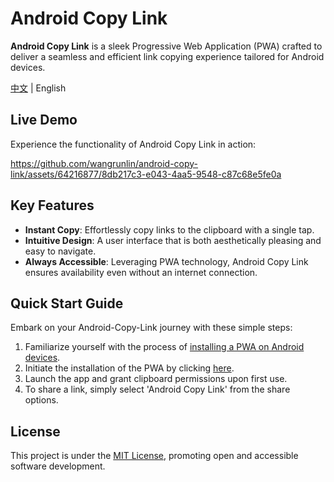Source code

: # Android Copy Link

**Android Copy Link** is a sleek Progressive Web Application (PWA) crafted to deliver a seamless and efficient link copying experience tailored for Android devices.

[中文](./README-zh.md) | English

## Live Demo

Experience the functionality of Android Copy Link in action:

https://github.com/wangrunlin/android-copy-link/assets/64216877/8db217c3-e043-4aa5-9548-c87c68e5fe0a

## Key Features
- **Instant Copy**: Effortlessly copy links to the clipboard with a single tap.
- **Intuitive Design**: A user interface that is both aesthetically pleasing and easy to navigate.
- **Always Accessible**: Leveraging PWA technology, Android Copy Link ensures availability even without an internet connection.

## Quick Start Guide

Embark on your Android-Copy-Link journey with these simple steps:

1. Familiarize yourself with the process of [installing a PWA on Android devices][1].
2. Initiate the installation of the PWA by clicking [here][2].
3. Launch the app and grant clipboard permissions upon first use.
4. To share a link, simply select 'Android Copy Link' from the share options.

## License

This project is under the [MIT License](./LICENSE), promoting open and accessible software development.

[1]: https://support.google.com/chrome/answer/9658361
[2]: https://android-copy-link.pages.dev/
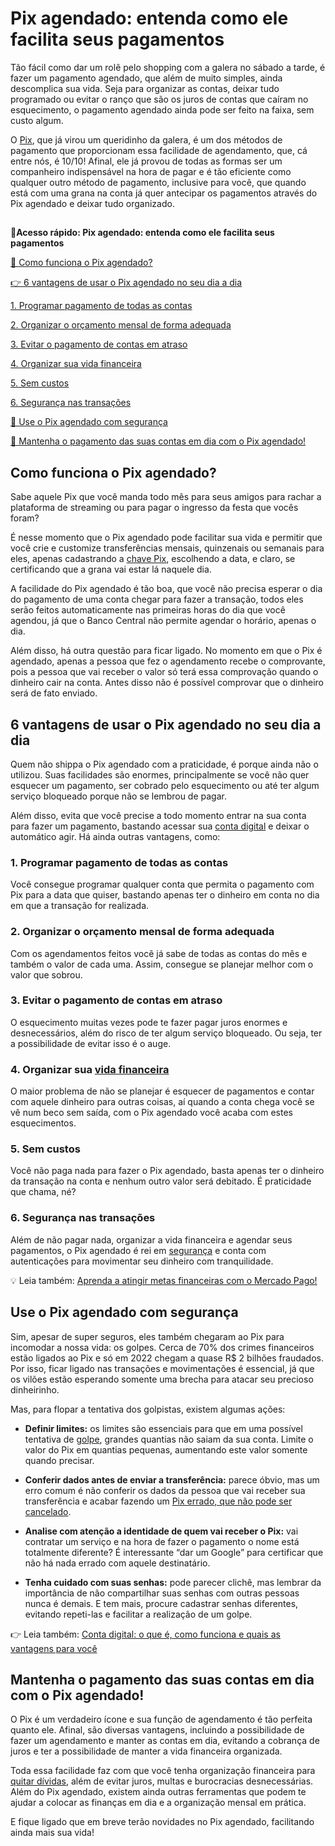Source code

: # Pix agendado: entenda como ele facilita seus pagamentos

Tão fácil como dar um rolê pelo shopping com a galera no sábado a tarde, é fazer um pagamento agendado, que além de muito simples, ainda descomplica sua vida. Seja para organizar as contas, deixar tudo programado ou evitar o ranço que são os juros de contas que caíram no esquecimento, o pagamento agendado ainda pode ser feito na faixa, sem custo algum.

O [Pix](https://meubolso.mercadopago.com.br/pix-o-que-vem-por-ai), que já virou um queridinho da galera, é um dos métodos de pagamento que proporcionam essa facilidade de agendamento, que, cá entre nós, é 10/10! Afinal, ele já provou de todas as formas ser um companheiro indispensável na hora de pagar e é tão eficiente como qualquer outro método de pagamento, inclusive para você, que quando está com uma grana na conta já quer antecipar os pagamentos através do Pix agendado e deixar tudo organizado.

## 

**💙Acesso rápido: Pix agendado: entenda como ele facilita seus pagamentos**

[🤔 Como funciona o Pix agendado?](#A)

[👉 6 vantagens de usar o Pix agendado no seu dia a dia](#B)

[1. Programar pagamento de todas as contas](#C)

[2. Organizar o orçamento mensal de forma adequada](#D)

[3. Evitar o pagamento de contas em atraso](#E)

[4. Organizar sua vida financeira](#F)

[5. Sem custos](#G)

[6. Segurança nas transações](#H)

[🤔 Use o Pix agendado com segurança](#I)

[💙 Mantenha o pagamento das suas contas em dia com o Pix agendado!](#J)

[](#)
## Como funciona o Pix agendado?

Sabe aquele Pix que você manda todo mês para seus amigos para rachar a plataforma de streaming ou para pagar o ingresso da festa que vocês foram?

É nesse momento que o Pix agendado pode facilitar sua vida e permitir que você crie e customize transferências mensais, quinzenais ou semanais para eles, apenas cadastrando a [chave Pix](https://meubolso.mercadopago.com.br/portabilidade-da-chave-pix), escolhendo a data, e claro, se certificando que a grana vai estar lá naquele dia.

A facilidade do Pix agendado é tão boa, que você não precisa esperar o dia do pagamento de uma conta chegar para fazer a transação, todos eles serão feitos automaticamente nas primeiras horas do dia que você agendou, já que o Banco Central não permite agendar o horário, apenas o dia.

Além disso, há outra questão para ficar ligado. No momento em que o Pix é agendado, apenas a pessoa que fez o agendamento recebe o comprovante, pois a pessoa que vai receber o valor só terá essa comprovação quando o dinheiro cair na conta. Antes disso não é possível comprovar que o dinheiro será de fato enviado.

[](#)
## 6 vantagens de usar o Pix agendado no seu dia a dia

Quem não shippa o Pix agendado com a praticidade, é porque ainda não o utilizou. Suas facilidades são enormes, principalmente se você não quer esquecer um pagamento, ser cobrado pelo esquecimento ou até ter algum serviço bloqueado porque não se lembrou de pagar.

Além disso, evita que você precise a todo momento entrar na sua conta para fazer um pagamento, bastando acessar sua [conta digital](https://meubolso.mercadopago.com.br/como-escolher-a-melhor-conta-digital-para-voce) e deixar o automático agir. Há ainda outras vantagens, como:

[](#)
### 1. Programar pagamento de todas as contas

Você consegue programar qualquer conta que permita o pagamento com Pix para a data que quiser, bastando apenas ter o dinheiro em conta no dia em que a transação for realizada.

[](#)
### 2. Organizar o orçamento mensal de forma adequada

Com os agendamentos feitos você já sabe de todas as contas do mês e também o valor de cada uma. Assim, consegue se planejar melhor com o valor que sobrou.

[](#)
### 3. Evitar o pagamento de contas em atraso

O esquecimento muitas vezes pode te fazer pagar juros enormes e desnecessários, além do risco de ter algum serviço bloqueado. Ou seja, ter a possibilidade de evitar isso é o auge.

[](#)
### 4. Organizar sua [vida financeira](https://meubolso.mercadopago.com.br/habitos-que-prejudicam-sua-vida-financeira)

O maior problema de não se planejar é esquecer de pagamentos e contar com aquele dinheiro para outras coisas, aí quando a conta chega você se vê num beco sem saída, com o Pix agendado você acaba com estes esquecimentos.

[](#)
### 5. Sem custos

Você não paga nada para fazer o Pix agendado, basta apenas ter o dinheiro da transação na conta e nenhum outro valor será debitado. É praticidade que chama, né?

[](#)
### 6. Segurança nas transações

Além de não pagar nada, organizar a vida financeira e agendar seus pagamentos, o Pix agendado é rei em [segurança](https://meubolso.mercadopago.com.br/como-usar-o-pagamento-por-aproximacao) e conta com autenticações para movimentar seu dinheiro com tranquilidade.

💡 Leia também: [Aprenda a atingir metas financeiras com o Mercado Pago!](https://meubolso.mercadopago.com.br/metas-financeiras-com-o-mercado-pago)

[](#)
## Use o Pix agendado com segurança

Sim, apesar de super seguros, eles também chegaram ao Pix para incomodar a nossa vida: os golpes. Cerca de 70% dos crimes financeiros estão ligados ao Pix e só em 2022 chegam a quase R$ 2 bilhões fraudados. Por isso, ficar ligado nas transações e movimentações é essencial, já que os vilões estão esperando somente uma brecha para atacar seu precioso dinheirinho.

Mas, para flopar a tentativa dos golpistas, existem algumas ações:

- **Definir limites:** os limites são essenciais para que em uma possível tentativa de [golpe](https://meubolso.mercadopago.com.br/cai-em-um-golpe-financeiro-e-agora), grandes quantias não saiam da sua conta. Limite o valor do Pix em quantias pequenas, aumentando este valor somente quando precisar.

- **Conferir dados antes de enviar a transferência:** parece óbvio, mas um erro comum é não conferir os dados da pessoa que vai receber sua transferência e acabar fazendo um [Pix errado, que não pode ser cancelado](https://meubolso.mercadopago.com.br/como-cancelar-um-pix).

- **Analise com atenção a identidade de quem vai receber o Pix:** vai contratar um serviço e na hora de fazer o pagamento o nome está totalmente diferente? É interessante “dar um Google” para certificar que não há nada errado com aquele destinatário.

- **Tenha cuidado com suas senhas:** pode parecer clichê, mas lembrar da importância de não compartilhar suas senhas com outras pessoas nunca é demais. E tem mais, procure cadastrar senhas diferentes, evitando repeti-las e facilitar a realização de um golpe. 

👉 Leia também: [Conta digital: o que é, como funciona e quais as vantagens para você](https://meubolso.mercadopago.com.br/conta-digital-como-funciona)

[](#)
## Mantenha o pagamento das suas contas em dia com o Pix agendado!

O Pix é um verdadeiro ícone e sua função de agendamento é tão perfeita quanto ele. Afinal, são diversas vantagens, incluindo a possibilidade de fazer um agendamento e manter as contas em dia, evitando a cobrança de juros e ter a possibilidade de manter a vida financeira organizada.

Toda essa facilidade faz com que você tenha organização financeira para [quitar dívidas](https://meubolso.mercadopago.com.br/quitar-dividas), além de evitar juros, multas e burocracias desnecessárias. Além do Pix agendado, existem ainda outras ferramentas que podem te ajudar a colocar as finanças em dia e a organização mensal em prática.

E fique ligado que em breve terão novidades no Pix agendado, facilitando ainda mais sua vida!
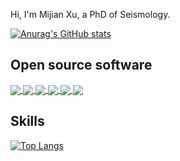 Hi, I'm Mijian Xu, a PhD of Seismology.

[![Anurag's GitHub stats](https://github-readme-stats.vercel.app/api?username=xumi1993&show_icons=true&theme=buefy)](https://github.com/xumi1993/github-readme-stats)

## Open source software

<a href="https://github.com/xumi1993/seispy">
  <img align="center" src="https://github-readme-stats.vercel.app/api/pin/?username=xumi1993&repo=seispy&theme=buefy" />
</a>
<a href="https://github.com/xumi1993/bqmail">
  <img align="center" src="https://github-readme-stats.vercel.app/api/pin/?username=xumi1993&repo=bqmail&theme=buefy" />
</a>
<a href="https://github.com/xumi1993/SplitRFlab">
  <img align="center" src="https://github-readme-stats.vercel.app/api/pin/?username=xumi1993&repo=SplitRFlab&theme=buefy" />
</a>
<a href="https://github.com/xumi1993/mccc">
  <img align="center" src="https://github-readme-stats.vercel.app/api/pin/?username=xumi1993&repo=mccc&theme=buefy" />
</a>
<a href="https://github.com/xumi1993/STALTA">
  <img align="center" src="https://github-readme-stats.vercel.app/api/pin/?username=xumi1993&repo=STALTA&theme=buefy" />
</a>
<a href="https://github.com/xumi1993/ForRF">
  <img align="center" src="https://github-readme-stats.vercel.app/api/pin/?username=xumi1993&repo=ForRF&theme=buefy" />
</a>

## Skills

[![Top Langs](https://github-readme-stats.vercel.app/api/top-langs/?username=xumi1993&hide=jupyter%20notebook,java,m,javascript,html,css,scss&layout=compact&theme=buefy)](https://github.com/xumi1993/github-readme-stats)

<!--
**xumi1993/xumi1993** is a ✨ _special_ ✨ repository because its `README.md` (this file) appears on your GitHub profile.

Here are some ideas to get you started:

- 🔭 I’m currently working on ...
- 🌱 I’m currently learning ...
- 👯 I’m looking to collaborate on ...
- 🤔 I’m looking for help with ...
- 💬 Ask me about ...
- 📫 How to reach me: ...
- 😄 Pronouns: ...
- ⚡ Fun fact: ...
-->

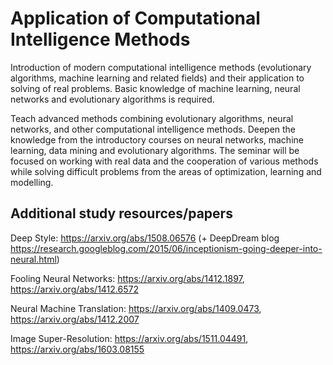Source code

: # Application of Computational Intelligence Methods

Introduction of modern computational intelligence methods (evolutionary algorithms, machine learning and related fields) and their application to solving of real problems. Basic knowledge of machine learning, neural networks and evolutionary algorithms is required.

Teach advanced methods combining evolutionary algorithms, neural networks, and other computational intelligence methods. Deepen the knowledge from the introductory courses on neural networks, machine learning, data mining and evolutionary algorithms. The seminar will be focused on working with real data and the cooperation of various methods while solving difficult problems from the areas of optimization, learning and modelling.

## Additional study resources/papers

Deep Style: https://arxiv.org/abs/1508.06576 (+ DeepDream blog https://research.googleblog.com/2015/06/inceptionism-going-deeper-into-neural.html)

Fooling Neural Networks: https://arxiv.org/abs/1412.1897, https://arxiv.org/abs/1412.6572

Neural Machine Translation: https://arxiv.org/abs/1409.0473, https://arxiv.org/abs/1412.2007

Image Super-Resolution: https://arxiv.org/abs/1511.04491, https://arxiv.org/abs/1603.08155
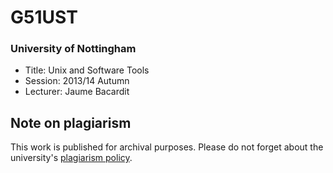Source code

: # G51UST
### University of Nottingham
* Title: Unix and Software Tools
* Session: 2013/14 Autumn
* Lecturer: Jaume Bacardit


## Note on plagiarism
This work is published for archival purposes. Please do not forget about the university's [plagiarism policy](https://www.nottingham.ac.uk/studyingeffectively/writing/plagiarism/index.aspx).

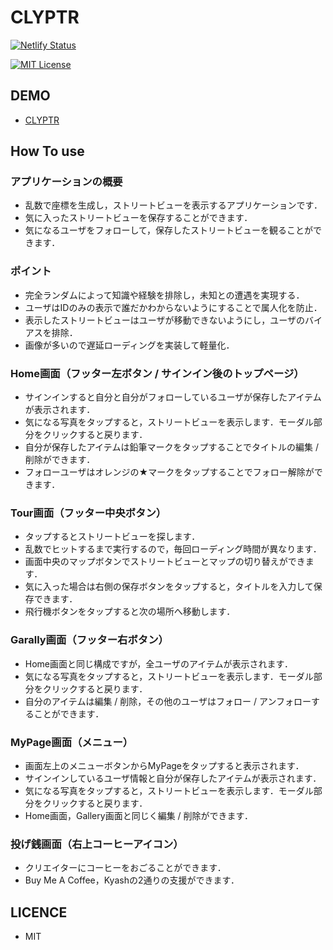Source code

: # CLYPTR

[![Netlify Status](https://api.netlify.com/api/v1/badges/ea5f2180-f955-4049-b5c4-187181bb848a/deploy-status)](https://app.netlify.com/sites/clyptr/deploys)

[![MIT License](https://img.shields.io/badge/license-MIT-blue.svg?style=flat)](https://github.com/recharts/recharts/raw/master/LICENSE)

## DEMO

- [CLYPTR](https://clyptr.com/)

## How To use

### アプリケーションの概要

- 乱数で座標を生成し，ストリートビューを表示するアプリケーションです．
- 気に入ったストリートビューを保存することができます．
- 気になるユーザをフォローして，保存したストリートビューを観ることができます．

### ポイント

- 完全ランダムによって知識や経験を排除し，未知との遭遇を実現する．
- ユーザはIDのみの表示で誰だかわからないようにすることで属人化を防止．
- 表示したストリートビューはユーザが移動できないようにし，ユーザのバイアスを排除．
- 画像が多いので遅延ローディングを実装して軽量化．

### Home画面（フッター左ボタン / サインイン後のトップページ）

- サインインすると自分と自分がフォローしているユーザが保存したアイテムが表示されます．
- 気になる写真をタップすると，ストリートビューを表示します．モーダル部分をクリックすると戻ります．
- 自分が保存したアイテムは鉛筆マークをタップすることでタイトルの編集 / 削除ができます．
- フォローユーザはオレンジの★マークをタップすることでフォロー解除ができます．

### Tour画面（フッター中央ボタン）

- タップするとストリートビューを探します．
- 乱数でヒットするまで実行するので，毎回ローディング時間が異なります．
- 画面中央のマップボタンでストリートビューとマップの切り替えができます．
- 気に入った場合は右側の保存ボタンをタップすると，タイトルを入力して保存できます．
- 飛行機ボタンをタップすると次の場所へ移動します．

### Garally画面（フッター右ボタン）

- Home画面と同じ構成ですが，全ユーザのアイテムが表示されます．
- 気になる写真をタップすると，ストリートビューを表示します．モーダル部分をクリックすると戻ります．
- 自分のアイテムは編集 / 削除，その他のユーザはフォロー / アンフォローすることができます．

### MyPage画面（メニュー）

- 画面左上のメニューボタンからMyPageをタップすると表示されます．
- サインインしているユーザ情報と自分が保存したアイテムが表示されます．
- 気になる写真をタップすると，ストリートビューを表示します．モーダル部分をクリックすると戻ります．
- Home画面，Gallery画面と同じく編集 / 削除ができます．

### 投げ銭画面（右上コーヒーアイコン）

- クリエイターにコーヒーをおごることができます．
- Buy Me A Coffee，Kyashの2通りの支援ができます．

## LICENCE

- MIT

● ASSIGNMENT
Everything from the first line of the entries above through the line with "## Live Demo" should be duplicated exactly, except the pictures.

● RESPONSE BELOW
Source code

: # Android Copy Link

**Android Copy Link** is a sleek Progressive Web Application (PWA) crafted to deliver a seamless and efficient link copying experience tailored for Android devices.

[中文](./README-zh.md) | English

## Live Demo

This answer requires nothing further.